- REQUIRED ACTION: With the images removed, repeat the data below exactly.

- SUPPLIED RECORDS:
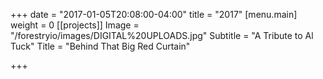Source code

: +++
date = "2017-01-05T20:08:00-04:00"
title = "2017"
[menu.main]
weight = 0
[[projects]]
Image = "/forestryio/images/DIGITAL%20UPLOADS.jpg"
Subtitle = "A Tribute to Al Tuck"
Title = "Behind That Big Red Curtain"

+++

- ANSWER FOR THIS EXERCISE:
Source code

: +++
date = "2017-01-05T20:08:00-04:00"
title = "2017"
[menu.main]
weight = 0
[[projects]]
Image = "/forestryio/images/DIGITAL%20UPLOADS.jpg"
Subtitle = "A Tribute to Al Tuck"
Title = "Behind That Big Red Curtain"

+++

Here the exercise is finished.